I have a query regarding the Laplace (double exponential) distribution.

I have conducted some experiments measuring the orientation of fibres within a material. The orientations are biased towards 0 degrees. I have summarised the orientations in a histogram between (Pi/2) and (-Pi/2) and then fitted a curve to the data to give me a continuous function. I used NLREG non-linear regression software to do this.

Upon first inspection, the experimental data appeared to follow a normal distribution, but this gave a poor fit for intermediate orientations between 0.35-1.22 radians. A Laplace distribution (double exponential distribution) was selected as the most appropriate model, based on the coefficient of determination values (R2). It was assumed that the fibre orientations were symmetrical about the origin (i.e. the probability of 0.5 radians is the same as for -0.5 radians).

All was fine up to this point.

I then submitted the results in a scientific journal and I got the following response form one of the reviewers:

"It is troublesome to see the sharp tip on the density curves – implying that the change rate of the probability density is infinite at the center, something first impossible and also a reflection of ignorance about the probability distributions."

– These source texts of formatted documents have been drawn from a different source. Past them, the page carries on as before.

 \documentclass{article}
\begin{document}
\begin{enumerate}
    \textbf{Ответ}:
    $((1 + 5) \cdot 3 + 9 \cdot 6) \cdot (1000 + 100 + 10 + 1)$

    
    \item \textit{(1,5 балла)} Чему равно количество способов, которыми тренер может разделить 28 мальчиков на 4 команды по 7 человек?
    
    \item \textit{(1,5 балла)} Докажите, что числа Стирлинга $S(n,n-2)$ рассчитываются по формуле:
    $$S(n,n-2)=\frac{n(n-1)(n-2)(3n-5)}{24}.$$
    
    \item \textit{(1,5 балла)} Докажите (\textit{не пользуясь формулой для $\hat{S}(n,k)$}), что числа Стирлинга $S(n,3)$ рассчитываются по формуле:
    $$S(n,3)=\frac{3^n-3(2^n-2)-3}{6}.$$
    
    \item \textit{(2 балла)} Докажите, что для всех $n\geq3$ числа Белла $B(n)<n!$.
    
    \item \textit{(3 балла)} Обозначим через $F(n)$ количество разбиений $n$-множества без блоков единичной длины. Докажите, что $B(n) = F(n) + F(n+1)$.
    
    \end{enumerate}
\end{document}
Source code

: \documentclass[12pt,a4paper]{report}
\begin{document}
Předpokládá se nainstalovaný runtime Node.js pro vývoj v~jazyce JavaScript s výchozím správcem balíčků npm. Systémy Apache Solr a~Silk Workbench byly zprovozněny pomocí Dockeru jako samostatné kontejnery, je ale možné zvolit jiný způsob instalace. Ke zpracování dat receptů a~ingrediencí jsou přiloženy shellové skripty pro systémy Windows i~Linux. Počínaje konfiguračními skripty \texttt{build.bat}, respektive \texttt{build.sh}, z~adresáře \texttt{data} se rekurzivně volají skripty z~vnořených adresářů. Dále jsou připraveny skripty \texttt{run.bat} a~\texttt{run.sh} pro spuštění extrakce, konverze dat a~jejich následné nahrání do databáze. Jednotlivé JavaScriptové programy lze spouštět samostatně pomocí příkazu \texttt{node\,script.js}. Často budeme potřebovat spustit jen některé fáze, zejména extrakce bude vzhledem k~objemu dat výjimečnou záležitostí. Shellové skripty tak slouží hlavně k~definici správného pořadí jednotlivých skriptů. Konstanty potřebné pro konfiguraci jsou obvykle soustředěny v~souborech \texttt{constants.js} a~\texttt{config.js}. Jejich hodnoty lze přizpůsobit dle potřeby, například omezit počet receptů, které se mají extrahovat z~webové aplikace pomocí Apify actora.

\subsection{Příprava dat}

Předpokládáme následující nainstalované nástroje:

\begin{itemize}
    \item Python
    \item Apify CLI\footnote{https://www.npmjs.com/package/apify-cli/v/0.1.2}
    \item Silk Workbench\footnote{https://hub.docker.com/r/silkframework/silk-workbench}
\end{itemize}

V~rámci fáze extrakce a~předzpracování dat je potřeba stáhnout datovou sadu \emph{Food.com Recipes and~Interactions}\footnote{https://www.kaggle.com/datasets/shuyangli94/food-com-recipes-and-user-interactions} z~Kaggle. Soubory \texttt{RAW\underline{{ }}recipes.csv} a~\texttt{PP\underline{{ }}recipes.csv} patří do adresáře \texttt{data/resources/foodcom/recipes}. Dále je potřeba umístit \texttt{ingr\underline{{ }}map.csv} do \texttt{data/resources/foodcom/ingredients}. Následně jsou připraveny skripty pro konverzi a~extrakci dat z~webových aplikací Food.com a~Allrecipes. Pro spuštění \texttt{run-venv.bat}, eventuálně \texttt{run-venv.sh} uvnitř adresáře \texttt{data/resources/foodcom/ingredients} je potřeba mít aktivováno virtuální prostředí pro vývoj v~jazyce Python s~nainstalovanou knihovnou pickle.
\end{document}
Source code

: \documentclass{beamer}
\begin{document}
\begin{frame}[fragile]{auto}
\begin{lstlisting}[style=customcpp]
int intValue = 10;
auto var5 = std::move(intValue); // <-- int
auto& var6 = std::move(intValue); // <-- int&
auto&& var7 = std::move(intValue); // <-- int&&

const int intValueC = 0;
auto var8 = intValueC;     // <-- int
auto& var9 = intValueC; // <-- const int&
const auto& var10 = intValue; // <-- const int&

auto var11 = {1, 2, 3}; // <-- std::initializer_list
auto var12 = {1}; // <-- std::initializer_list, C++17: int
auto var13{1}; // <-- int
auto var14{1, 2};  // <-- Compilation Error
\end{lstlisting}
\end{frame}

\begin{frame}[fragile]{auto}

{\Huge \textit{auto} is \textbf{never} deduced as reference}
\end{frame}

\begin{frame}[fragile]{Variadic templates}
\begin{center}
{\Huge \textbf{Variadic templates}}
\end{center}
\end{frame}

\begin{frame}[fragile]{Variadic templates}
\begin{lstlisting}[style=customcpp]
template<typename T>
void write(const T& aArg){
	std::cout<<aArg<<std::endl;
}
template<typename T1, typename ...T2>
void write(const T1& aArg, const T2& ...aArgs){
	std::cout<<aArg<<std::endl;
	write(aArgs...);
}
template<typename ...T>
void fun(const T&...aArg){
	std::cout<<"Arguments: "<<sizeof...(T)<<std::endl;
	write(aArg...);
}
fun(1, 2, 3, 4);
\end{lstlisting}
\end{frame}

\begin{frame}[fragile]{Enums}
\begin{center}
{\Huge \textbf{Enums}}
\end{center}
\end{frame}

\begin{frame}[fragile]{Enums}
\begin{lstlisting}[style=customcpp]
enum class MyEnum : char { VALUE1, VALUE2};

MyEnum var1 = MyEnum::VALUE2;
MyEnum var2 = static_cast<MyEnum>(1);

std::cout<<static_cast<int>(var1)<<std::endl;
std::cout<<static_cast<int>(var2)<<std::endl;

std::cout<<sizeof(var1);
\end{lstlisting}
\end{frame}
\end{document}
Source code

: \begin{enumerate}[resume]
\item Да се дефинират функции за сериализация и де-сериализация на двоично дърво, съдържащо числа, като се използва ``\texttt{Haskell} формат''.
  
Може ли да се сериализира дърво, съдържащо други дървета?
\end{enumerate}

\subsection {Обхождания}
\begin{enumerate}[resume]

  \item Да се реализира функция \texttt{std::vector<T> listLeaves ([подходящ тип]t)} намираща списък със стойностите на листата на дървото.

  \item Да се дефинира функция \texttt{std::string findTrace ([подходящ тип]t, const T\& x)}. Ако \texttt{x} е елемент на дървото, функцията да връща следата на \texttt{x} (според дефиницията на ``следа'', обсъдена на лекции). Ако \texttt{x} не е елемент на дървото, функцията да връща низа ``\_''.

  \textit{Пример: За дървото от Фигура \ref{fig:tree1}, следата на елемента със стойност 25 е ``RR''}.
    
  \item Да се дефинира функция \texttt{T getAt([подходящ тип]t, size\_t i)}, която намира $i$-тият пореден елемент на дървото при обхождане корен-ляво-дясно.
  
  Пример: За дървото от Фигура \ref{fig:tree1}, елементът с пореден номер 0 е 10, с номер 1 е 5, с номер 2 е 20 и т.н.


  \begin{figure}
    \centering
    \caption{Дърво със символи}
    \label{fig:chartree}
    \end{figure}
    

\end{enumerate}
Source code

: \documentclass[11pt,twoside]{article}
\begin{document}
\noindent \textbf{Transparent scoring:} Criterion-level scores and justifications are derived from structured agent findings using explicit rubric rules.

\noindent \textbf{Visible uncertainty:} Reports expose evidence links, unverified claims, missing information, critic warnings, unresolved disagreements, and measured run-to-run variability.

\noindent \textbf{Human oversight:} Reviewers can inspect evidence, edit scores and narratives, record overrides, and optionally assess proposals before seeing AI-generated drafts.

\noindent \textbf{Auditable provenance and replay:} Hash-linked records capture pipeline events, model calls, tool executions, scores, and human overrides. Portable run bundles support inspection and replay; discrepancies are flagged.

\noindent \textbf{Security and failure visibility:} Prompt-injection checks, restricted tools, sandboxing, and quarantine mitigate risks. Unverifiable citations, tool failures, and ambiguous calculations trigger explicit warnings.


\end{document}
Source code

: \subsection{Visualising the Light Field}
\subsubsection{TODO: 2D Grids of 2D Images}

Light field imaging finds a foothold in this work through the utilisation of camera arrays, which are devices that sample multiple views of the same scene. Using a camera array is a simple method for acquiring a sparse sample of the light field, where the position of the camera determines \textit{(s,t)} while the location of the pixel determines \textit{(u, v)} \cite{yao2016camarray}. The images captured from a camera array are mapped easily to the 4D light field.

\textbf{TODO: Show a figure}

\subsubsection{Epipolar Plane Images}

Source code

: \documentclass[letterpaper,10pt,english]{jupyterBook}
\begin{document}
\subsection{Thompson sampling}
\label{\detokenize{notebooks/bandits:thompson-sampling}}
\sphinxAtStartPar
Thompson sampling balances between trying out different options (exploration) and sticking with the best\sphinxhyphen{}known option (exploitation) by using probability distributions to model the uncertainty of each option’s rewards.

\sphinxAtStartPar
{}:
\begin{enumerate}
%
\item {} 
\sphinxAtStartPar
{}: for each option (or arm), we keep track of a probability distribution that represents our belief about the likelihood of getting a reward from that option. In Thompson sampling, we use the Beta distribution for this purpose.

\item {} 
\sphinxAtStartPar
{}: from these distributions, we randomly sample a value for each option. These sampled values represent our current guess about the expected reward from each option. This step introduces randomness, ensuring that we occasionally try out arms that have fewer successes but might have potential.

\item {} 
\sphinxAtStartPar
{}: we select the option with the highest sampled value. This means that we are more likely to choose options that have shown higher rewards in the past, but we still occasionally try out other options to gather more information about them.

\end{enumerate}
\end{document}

I presume what he is talking about is that when you differentiate the Laplace distribution there is no solution at zero.

In the current context why does this matter? All I am doing is plotting probability against orientation, between (Pi/2) and (-Pi/2). Personally, I am not interested in the differential. I have successfully integrated the distribution to find the percentage of fibres between +10degrees and -10degrees, but why would I ever need to differentiate it? Am I missing something vital?

I am happy to challenge the reviewer on this point, but I first want to check that I am correct, especially since he has already implied that I am ignorant .